C’est cette fois un court texte sur le deuil ; après le décès de sa mère, Cohen se flagelle pour son ingratitude et son incapacité à avoir rendu l’amour que sa mère lui portait de son vivant.

La douleur, ça ne s’exprime pas toujours avec des mots nobles. Ça peut sortir par de petites plaisanteries tristes, petites vieilles grimaçant aux fenêtres mortes de nos yeux.

Cohen écrit très bien, dans Le livre de ma mère comme dans Belle du Seigneur. Son style est poignant, de nombreux passages sont très fort et touchent juste dans son deuil désespéré.

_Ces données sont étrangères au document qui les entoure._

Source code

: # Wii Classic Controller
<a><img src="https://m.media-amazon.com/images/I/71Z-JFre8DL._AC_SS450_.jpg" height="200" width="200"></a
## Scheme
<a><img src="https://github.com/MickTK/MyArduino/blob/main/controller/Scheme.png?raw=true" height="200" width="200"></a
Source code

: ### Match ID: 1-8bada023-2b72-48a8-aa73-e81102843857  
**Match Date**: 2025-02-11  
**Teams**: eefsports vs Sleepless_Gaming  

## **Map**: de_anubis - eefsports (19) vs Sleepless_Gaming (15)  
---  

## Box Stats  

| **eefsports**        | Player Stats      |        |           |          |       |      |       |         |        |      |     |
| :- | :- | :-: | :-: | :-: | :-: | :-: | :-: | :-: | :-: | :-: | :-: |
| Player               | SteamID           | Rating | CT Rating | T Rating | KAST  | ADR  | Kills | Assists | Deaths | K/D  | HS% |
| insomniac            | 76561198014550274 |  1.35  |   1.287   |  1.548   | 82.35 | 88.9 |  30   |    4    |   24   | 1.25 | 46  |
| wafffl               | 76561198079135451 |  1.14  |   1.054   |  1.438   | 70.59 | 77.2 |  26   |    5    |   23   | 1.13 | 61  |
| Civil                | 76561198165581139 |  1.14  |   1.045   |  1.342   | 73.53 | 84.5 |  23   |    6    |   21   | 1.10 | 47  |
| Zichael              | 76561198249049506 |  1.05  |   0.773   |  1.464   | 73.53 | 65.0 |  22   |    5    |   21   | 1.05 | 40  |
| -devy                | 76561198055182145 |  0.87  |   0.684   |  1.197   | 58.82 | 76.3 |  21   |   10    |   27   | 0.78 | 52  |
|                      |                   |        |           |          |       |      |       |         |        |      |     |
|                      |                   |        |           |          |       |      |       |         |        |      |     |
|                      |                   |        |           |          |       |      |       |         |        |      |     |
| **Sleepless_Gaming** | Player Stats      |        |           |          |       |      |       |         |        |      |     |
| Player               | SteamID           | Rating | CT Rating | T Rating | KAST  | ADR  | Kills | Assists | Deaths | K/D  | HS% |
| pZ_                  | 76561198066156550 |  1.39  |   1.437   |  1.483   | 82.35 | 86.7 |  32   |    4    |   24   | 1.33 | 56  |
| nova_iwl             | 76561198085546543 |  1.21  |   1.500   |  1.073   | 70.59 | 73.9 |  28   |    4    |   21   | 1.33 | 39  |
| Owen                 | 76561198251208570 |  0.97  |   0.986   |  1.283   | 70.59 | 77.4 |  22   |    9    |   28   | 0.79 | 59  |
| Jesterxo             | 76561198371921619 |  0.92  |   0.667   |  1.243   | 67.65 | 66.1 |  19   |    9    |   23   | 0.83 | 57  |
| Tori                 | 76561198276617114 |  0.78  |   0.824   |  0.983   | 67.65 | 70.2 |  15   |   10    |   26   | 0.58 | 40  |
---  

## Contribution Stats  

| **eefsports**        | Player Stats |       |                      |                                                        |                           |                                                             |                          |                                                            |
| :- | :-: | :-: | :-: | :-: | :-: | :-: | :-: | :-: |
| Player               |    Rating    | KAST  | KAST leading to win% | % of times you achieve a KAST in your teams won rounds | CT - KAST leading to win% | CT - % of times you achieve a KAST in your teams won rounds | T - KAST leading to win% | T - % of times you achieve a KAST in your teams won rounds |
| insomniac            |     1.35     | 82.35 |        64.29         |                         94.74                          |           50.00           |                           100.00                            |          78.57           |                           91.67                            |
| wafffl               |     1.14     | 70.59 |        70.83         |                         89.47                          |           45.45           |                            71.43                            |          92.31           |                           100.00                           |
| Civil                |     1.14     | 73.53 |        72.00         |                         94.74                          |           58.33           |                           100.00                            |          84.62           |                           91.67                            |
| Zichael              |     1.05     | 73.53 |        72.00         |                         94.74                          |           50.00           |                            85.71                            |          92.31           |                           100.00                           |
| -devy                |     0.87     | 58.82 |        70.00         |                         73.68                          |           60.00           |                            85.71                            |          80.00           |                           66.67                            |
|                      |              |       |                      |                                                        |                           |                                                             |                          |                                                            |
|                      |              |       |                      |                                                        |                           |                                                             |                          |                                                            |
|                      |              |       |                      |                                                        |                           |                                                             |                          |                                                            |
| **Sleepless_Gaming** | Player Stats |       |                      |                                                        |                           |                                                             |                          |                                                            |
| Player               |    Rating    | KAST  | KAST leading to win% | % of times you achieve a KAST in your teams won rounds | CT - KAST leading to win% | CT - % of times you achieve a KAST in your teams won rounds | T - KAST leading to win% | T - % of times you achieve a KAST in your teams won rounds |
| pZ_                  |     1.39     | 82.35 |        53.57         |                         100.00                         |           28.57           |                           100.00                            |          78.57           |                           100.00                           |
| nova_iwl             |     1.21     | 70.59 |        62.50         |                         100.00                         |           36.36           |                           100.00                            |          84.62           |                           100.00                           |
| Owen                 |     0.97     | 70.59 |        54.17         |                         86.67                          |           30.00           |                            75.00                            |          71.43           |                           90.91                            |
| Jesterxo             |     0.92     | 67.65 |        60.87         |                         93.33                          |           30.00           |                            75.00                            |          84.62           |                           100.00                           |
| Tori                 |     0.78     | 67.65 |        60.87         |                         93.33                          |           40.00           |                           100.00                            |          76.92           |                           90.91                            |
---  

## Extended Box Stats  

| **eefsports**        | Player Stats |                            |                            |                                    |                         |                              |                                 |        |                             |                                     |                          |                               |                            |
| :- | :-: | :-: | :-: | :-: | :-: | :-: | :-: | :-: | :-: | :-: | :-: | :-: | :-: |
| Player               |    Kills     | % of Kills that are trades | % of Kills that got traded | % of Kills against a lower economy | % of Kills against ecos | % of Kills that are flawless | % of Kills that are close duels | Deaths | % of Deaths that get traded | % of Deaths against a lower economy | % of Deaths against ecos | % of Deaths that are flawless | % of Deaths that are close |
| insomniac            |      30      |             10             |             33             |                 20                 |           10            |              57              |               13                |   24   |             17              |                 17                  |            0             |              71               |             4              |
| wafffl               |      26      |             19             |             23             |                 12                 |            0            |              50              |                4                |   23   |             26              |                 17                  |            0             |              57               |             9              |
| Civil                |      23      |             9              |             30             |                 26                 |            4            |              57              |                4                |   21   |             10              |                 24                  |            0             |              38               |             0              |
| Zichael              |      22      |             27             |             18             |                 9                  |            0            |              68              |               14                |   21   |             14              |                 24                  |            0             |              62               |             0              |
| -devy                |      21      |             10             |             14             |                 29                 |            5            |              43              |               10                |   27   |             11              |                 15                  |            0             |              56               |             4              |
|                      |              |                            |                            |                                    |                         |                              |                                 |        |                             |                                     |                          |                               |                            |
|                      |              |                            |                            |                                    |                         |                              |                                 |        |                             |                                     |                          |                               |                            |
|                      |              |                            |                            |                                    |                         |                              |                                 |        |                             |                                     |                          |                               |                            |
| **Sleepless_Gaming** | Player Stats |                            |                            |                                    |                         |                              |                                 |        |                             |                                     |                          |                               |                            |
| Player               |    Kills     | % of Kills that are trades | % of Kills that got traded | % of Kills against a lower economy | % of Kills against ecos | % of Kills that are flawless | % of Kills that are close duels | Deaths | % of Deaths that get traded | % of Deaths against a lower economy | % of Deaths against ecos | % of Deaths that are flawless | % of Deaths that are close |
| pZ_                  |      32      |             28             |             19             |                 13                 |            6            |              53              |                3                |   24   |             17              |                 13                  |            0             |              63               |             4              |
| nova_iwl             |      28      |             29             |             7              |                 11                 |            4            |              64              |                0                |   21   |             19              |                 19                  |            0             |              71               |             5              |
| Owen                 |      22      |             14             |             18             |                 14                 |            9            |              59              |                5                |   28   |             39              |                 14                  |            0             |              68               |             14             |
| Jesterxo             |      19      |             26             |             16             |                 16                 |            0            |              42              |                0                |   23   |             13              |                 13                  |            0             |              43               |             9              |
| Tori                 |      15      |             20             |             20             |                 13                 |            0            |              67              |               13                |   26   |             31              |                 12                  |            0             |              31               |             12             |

C’est un texte trop personnel pour prendre réellement un aspect universel, la relation décrite entre l’auteur et sa mère m’a rappelé par touches celle romancée par Romain Gary dans La Promesse de l’Aube.

Malheureusement, Cohen entre parfois dans des raccourcis manichéens et sexistes. Sa mère semble perdre par moments son statut d’être humain pour devenir une quasi-sainte, dédiée uniquement à l’amour de son enfant. Je n’ai pas eu le sentiment que l’auteur voyait sa mère comme une personne à part entière et c’est dommage de faire d’aussi grandes généralités sur la maternité, même si cela se comprend par son deuil et leur relation passée.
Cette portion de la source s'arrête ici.